Steart Scheme Proved Its Worth

The British coast’s newest and largest natural flood defense scheme, carried out by Team Van Oord on behalf of the Environment Agency, has proved its worth by comfortably fending off the biggest tides in more than a decade.

Located next to the Severn Estuary, the Steart Coastal Management Project will help protect homes and businesses from flooding due to climate change and rising sea levels, and has established a new nature reserve.

A new channel was created to deliberately flood 300 hectares (740 acres) of land to provide much-needed habitat for wading birds and wildfowl, and for water voles and great crested newts.

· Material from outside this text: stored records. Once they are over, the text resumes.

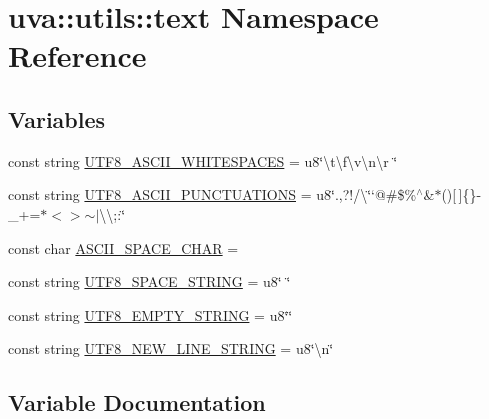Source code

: \hypertarget{namespaceuva_1_1utils_1_1text}{}\section{uva\+:\+:utils\+:\+:text Namespace Reference}
\label{namespaceuva_1_1utils_1_1text}
\subsection*{Variables}
\begin{DoxyCompactItemize}
\item 
const string \hyperlink{namespaceuva_1_1utils_1_1text_a42c8bcfdba70a56d1f7b2332108441e8}{U\+T\+F8\+\_\+\+A\+S\+C\+I\+I\+\_\+\+W\+H\+I\+T\+E\+S\+P\+A\+C\+E\+S} = u8\char`\"{}\textbackslash{}t\textbackslash{}f\textbackslash{}v\textbackslash{}n\textbackslash{}r \char`\"{}
\item 
const string \hyperlink{namespaceuva_1_1utils_1_1text_a7f46a8dbdde9ffc8908e089886ae4190}{U\+T\+F8\+\_\+\+A\+S\+C\+I\+I\+\_\+\+P\+U\+N\+C\+T\+U\+A\+T\+I\+O\+N\+S} = u8\char`\"{}.,?!/\textquotesingle{}\textbackslash{}\char`\"{}`@\#\$\%$^\wedge$\&$\ast$()\mbox{[}$\,$\mbox{]}\{\}-\/\+\_\++=$\ast$$<$$>$$\sim$$\vert$\textbackslash{}\textbackslash{};\+:\char`\"{}
\item 
const char \hyperlink{namespaceuva_1_1utils_1_1text_aa0a2e61633d27d521157b00734fd5606}{A\+S\+C\+I\+I\+\_\+\+S\+P\+A\+C\+E\+\_\+\+C\+H\+A\+R} = \textquotesingle{} \textquotesingle{}
\item 
const string \hyperlink{namespaceuva_1_1utils_1_1text_a89220e4cf853e111e1df3821b93fdb88}{U\+T\+F8\+\_\+\+S\+P\+A\+C\+E\+\_\+\+S\+T\+R\+I\+N\+G} = u8\char`\"{} \char`\"{}
\item 
const string \hyperlink{namespaceuva_1_1utils_1_1text_aefec72a4c1fc4a009158c9786313c600}{U\+T\+F8\+\_\+\+E\+M\+P\+T\+Y\+\_\+\+S\+T\+R\+I\+N\+G} = u8\char`\"{}\char`\"{}
\item 
const string \hyperlink{namespaceuva_1_1utils_1_1text_a08ef26fd371b00d8de4392cbb8babe50}{U\+T\+F8\+\_\+\+N\+E\+W\+\_\+\+L\+I\+N\+E\+\_\+\+S\+T\+R\+I\+N\+G} = u8\char`\"{}\textbackslash{}n\char`\"{}
\end{DoxyCompactItemize}


\subsection{Variable Documentation}
\hypertarget{namespaceuva_1_1utils_1_1text_aa0a2e61633d27d521157b00734fd5606}{}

‘Steart Marshes’, now managed by the Wildfowl & Wetland Trust (WWT), provides a natural buffer between houses and the tides of the Bristol Channel, which are the second biggest in the world. On a high autumn tide the marshes hold around 4.2 million cubic meters of water, sufficient to fill the Albert Hall 50 times over.

Award-winning scheme

In July 2015, the Steart project picked up the top award in the ICE South West Civil Engineering Awards–the Members Award, which gives ICE members the chance to choose their favorite project of the year.

The scheme has also been shortlisted in the BCI Awards 2015 (Major Civil Engineering Project of the Year category) which will be presented on 15 October at Grosvenor House Hotel in London in front of an audience of more than 1,200 industry key players.

In April 2015, the scheme won an Environment Agency Project Excellence Award; in 2013 it received a ‘Gold’ Green Apple Award and won the Environment Agency’s Health, Safety and Environmental Exemplar Award.